BEGIN INPUT FOR THIS TASK

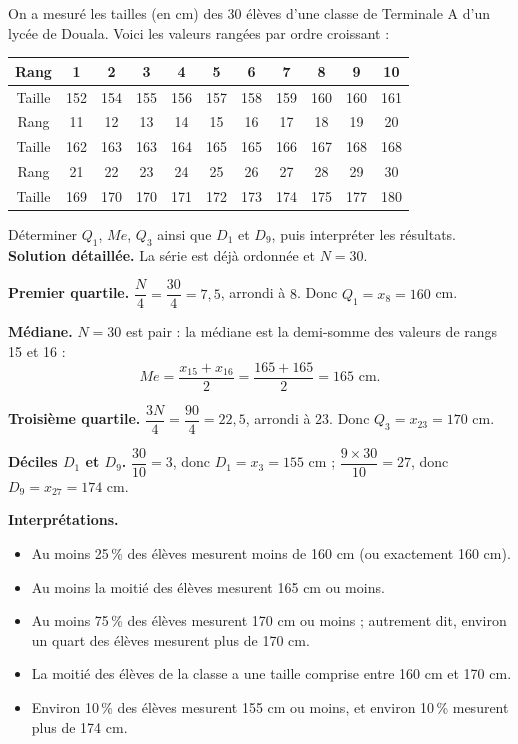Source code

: \documentclass[11pt]{article}
\begin{document}
\begin{exoresolu}
On a mesuré les tailles (en cm) des 30 élèves d'une classe de Terminale A d'un lycée de Douala. Voici les valeurs rangées par ordre croissant :
\begin{center}
\begin{tabular}{|c|cccccccccc|}
\hline
\rowcolor{popblueL} Rang & 1 & 2 & 3 & 4 & 5 & 6 & 7 & 8 & 9 & 10 \\
\hline
Taille & 152 & 154 & 155 & 156 & 157 & 158 & 159 & 160 & 160 & 161 \\
\hline
\rowcolor{popblueL} Rang & 11 & 12 & 13 & 14 & 15 & 16 & 17 & 18 & 19 & 20 \\
\hline
Taille & 162 & 163 & 163 & 164 & 165 & 165 & 166 & 167 & 168 & 168 \\
\hline
\rowcolor{popblueL} Rang & 21 & 22 & 23 & 24 & 25 & 26 & 27 & 28 & 29 & 30 \\
\hline
Taille & 169 & 170 & 170 & 171 & 172 & 173 & 174 & 175 & 177 & 180 \\
\hline
\end{tabular}
\end{center}
Déterminer $Q_1$, $Me$, $Q_3$ ainsi que $D_1$ et $D_9$, puis interpréter les résultats.
\tcblower
\textbf{Solution détaillée.} La série est déjà ordonnée et $N = 30$.

\textbf{Premier quartile.} $\dfrac{N}{4} = \dfrac{30}{4} = 7,5$, arrondi à $8$. Donc $Q_1 = x_8 = 160$ cm.

\textbf{Médiane.} $N = 30$ est pair : la médiane est la demi-somme des valeurs de rangs 15 et 16 :
\[ Me = \dfrac{x_{15} + x_{16}}{2} = \dfrac{165 + 165}{2} = 165 \text{ cm}. \]

\textbf{Troisième quartile.} $\dfrac{3N}{4} = \dfrac{90}{4} = 22,5$, arrondi à $23$. Donc $Q_3 = x_{23} = 170$ cm.

\textbf{Déciles $D_1$ et $D_9$.} $\dfrac{30}{10} = 3$, donc $D_1 = x_3 = 155$ cm ; $\dfrac{9 \times 30}{10} = 27$, donc $D_9 = x_{27} = 174$ cm.

\textbf{Interprétations.}
\begin{itemize}
\item Au moins 25\,\% des élèves mesurent moins de 160 cm (ou exactement 160 cm).
\item Au moins la moitié des élèves mesurent 165 cm ou moins.
\item Au moins 75\,\% des élèves mesurent 170 cm ou moins ; autrement dit, environ un quart des élèves mesurent plus de 170 cm.
\item La moitié des élèves de la classe a une taille comprise entre 160 cm et 170 cm.
\item Environ 10\,\% des élèves mesurent 155 cm ou moins, et environ 10\,\% mesurent plus de 174 cm.
\end{itemize}
\end{exoresolu}
\end{document}
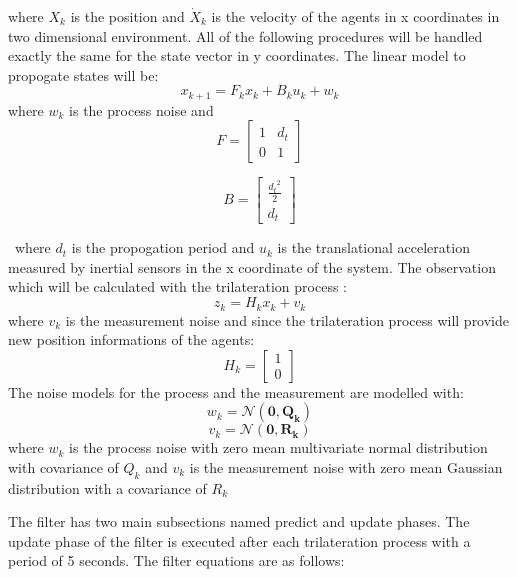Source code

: \documentclass[twoside]{article}
\begin{document}
	where $X_k$ is the position and $\dot{X}_k$ is the velocity of the agents in x coordinates in two dimensional environment. All of the following procedures will be handled exactly the same for the state vector in y coordinates.
	The linear model to propogate states will be:
	\begin{equation}
  x_{k+1} = F_k     x_{k} + B_ku_k + w_k
	\end{equation}
	where $w_k$ is the process noise and 
	\begin{equation}
   F = \begin{bmatrix}
1 & d_t\\
0 & 1
\end{bmatrix}   
	\end{equation}
	
	\begin{equation}
B = \begin{bmatrix}
\frac{{d_t}^2}{2} \\
d_t
\end{bmatrix}
	\end{equation}
	
	\
	where $d_t$ is the propogation period and $u_k$ is the translational acceleration measured by inertial sensors in the x coordinate of the system. The observation which will be calculated with the trilateration process :
	\begin{equation}
z_k = H_kx_k + v_k
	\end{equation}
	where $v_k$ is the measurement noise and since the trilateration process will provide new position informations of the agents:
	\begin{equation}
H_k = \begin{bmatrix}
1\\0
\end{bmatrix}
	\end{equation}
	The noise models for the process and the measurement are modelled with:
	\begin{equation}
 w_k = \mathcal{N}(\mathbf{0,Q_k})
	\end{equation}
		\begin{equation}
		v_k = \mathcal{N}(\mathbf{0,R_k})
		\end{equation}
		where $w_k$ is the process noise with zero mean multivariate normal distribution with covariance of $Q_k$ and $v_k$ is the measurement noise with zero mean Gaussian distribution with a covariance of $R_k$
		
		The filter has two main subsections named predict and update phases. The update phase of the filter is executed after each trilateration process with a period of 5 seconds. The filter equations are as follows:
		
\end{document}

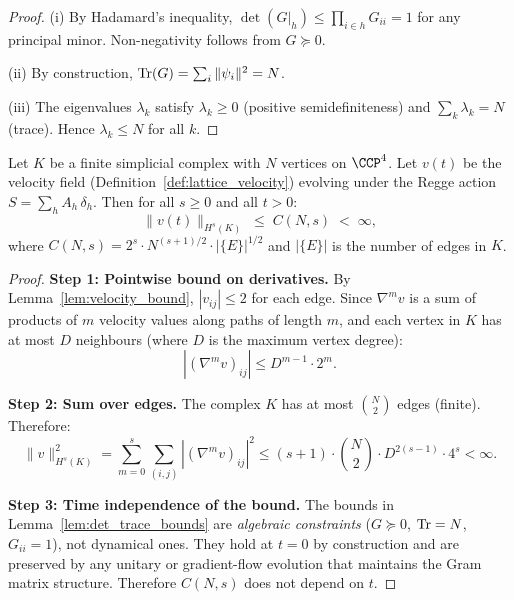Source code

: \begin{proof}
(i) By Hadamard's inequality, $\det(G|_h) \leq \prod_{i \in h} G_{ii}
= 1$ for any principal minor.  Non-negativity follows from
$G \succeq 0$.

(ii) By construction, $\tr(G) = \sum_i \|\psi_i\|^2 = N$.

(iii) The eigenvalues $\lambda_k$ satisfy $\lambda_k \geq 0$
(positive semidefiniteness) and $\sum_k \lambda_k = N$ (trace).
Hence $\lambda_k \leq N$ for all $k$.
\end{proof}

\begin{theorem}
\label{thm:lattice_regularity}
Let $K$ be a finite simplicial complex with $N$ vertices on $\CCP^4$.
Let $v(t)$ be the velocity field (Definition~\ref{def:lattice_velocity})
evolving under the Regge action $S = \sum_h A_h\,\delta_h$.
Then for all $s \geq 0$ and all $t > 0$:
\begin{equation}
\boxed{\|v(t)\|_{H^s(K)} \;\leq\; C(N, s) \;<\; \infty,}
\end{equation}
where $C(N,s) = 2^s \cdot N^{(s+1)/2} \cdot |\{E\}|^{1/2}$ and
$|\{E\}|$ is the number of edges in $K$.
\end{theorem}

\begin{proof}
\textbf{Step 1: Pointwise bound on derivatives.}
By Lemma~\ref{lem:velocity_bound}, $|v_{ij}| \leq 2$ for each edge.
Since $\nabla^m v$ is a sum of products of $m$ velocity values along
paths of length $m$, and each vertex in $K$ has at most $D$ neighbours
(where $D$ is the maximum vertex degree):
\begin{equation}
|(\nabla^m v)_{ij}| \leq D^{m-1} \cdot 2^m.
\end{equation}

\textbf{Step 2: Sum over edges.}
The complex $K$ has at most $\binom{N}{2}$ edges (finite).  Therefore:
\begin{equation}
\|v\|_{H^s(K)}^2 = \sum_{m=0}^{s} \sum_{(i,j)} |(\nabla^m v)_{ij}|^2
\leq (s+1) \cdot \binom{N}{2} \cdot D^{2(s-1)} \cdot 4^s < \infty.
\end{equation}

\textbf{Step 3: Time independence of the bound.}
The bounds in Lemma~\ref{lem:det_trace_bounds} are
\emph{algebraic constraints} ($G \succeq 0$, $\tr = N$, $G_{ii} = 1$),
not dynamical ones.  They hold at $t = 0$ by construction and are
preserved by any unitary or gradient-flow evolution that maintains the
Gram matrix structure.  Therefore $C(N,s)$ does not depend on $t$.
\end{proof}

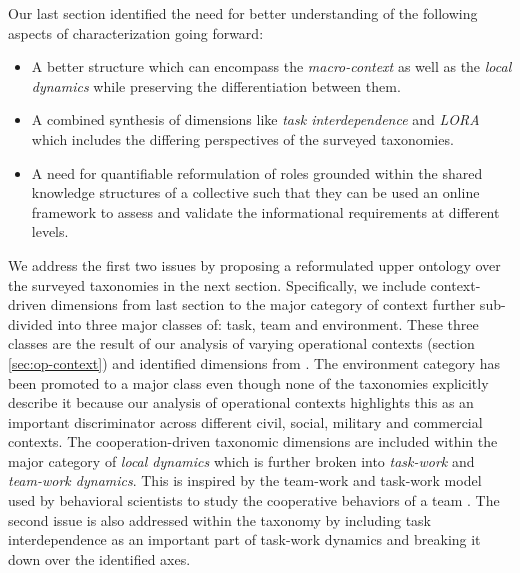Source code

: \documentclass[letterpaper, 10 pt, conference]{ieeeconf}  %
\theoremstyle{definition}
\begin{document}
Our last section identified the need for better understanding of the following aspects of characterization going forward:
\begin{itemize}
    \item A better structure which can encompass the \textit{macro-context} as well as the \textit{local dynamics} while preserving the differentiation between them.
    \item A combined synthesis of dimensions like \textit{task interdependence} and \textit{LORA} which includes the differing perspectives of the surveyed taxonomies.
    \item A need for quantifiable reformulation of roles grounded within the shared knowledge structures of a collective such that they can be used an online framework to assess and validate the informational requirements at different levels.
\end{itemize}

We address the first two issues by proposing a reformulated upper ontology over the surveyed taxonomies in the next section.
Specifically, we include context-driven dimensions from last section to the major category of context further sub-divided into three major classes of: task, team and environment.
These three classes are the result of our analysis of varying operational contexts (section \ref{sec:op-context}) and identified dimensions from \cite{Yanco2004updated, Beer2017, Beer2014toward, Dudek2002updated, cao1997cooperative}.
The environment category has been promoted to a major class even though none of the taxonomies explicitly describe it because our analysis of operational contexts highlights this as an important discriminator across different civil, social, military and commercial contexts.
The cooperation-driven taxonomic dimensions are included within the major category of \textit{local dynamics} which is further broken into \textit{task-work} and \textit{team-work dynamics}.
This is inspired by the team-work and task-work model used by behavioral scientists to study the cooperative behaviors of a team \cite{Mathieu2000TheIO}.
The second issue is also addressed within the taxonomy by including task interdependence as an important part of task-work dynamics and breaking it down over the identified axes.
\end{document}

END INPUT FOR THIS TASK

**PROMPT**
Transcribe each line of the data above, unaltered, from the one where "4^s < \infty." appears to the one where "preserved by any" appears, inclusive of both.

**RESPONSE TO THE TASK**
\leq (s+1) \cdot \binom{N}{2} \cdot D^{2(s-1)} \cdot 4^s < \infty.
\end{equation}

\textbf{Step 3: Time independence of the bound.}
The bounds in Lemma~\ref{lem:det_trace_bounds} are
\emph{algebraic constraints} ($G \succeq 0$, $\tr = N$, $G_{ii} = 1$),
not dynamical ones.  They hold at $t = 0$ by construction and are
preserved by any unitary or gradient-flow evolution that maintains the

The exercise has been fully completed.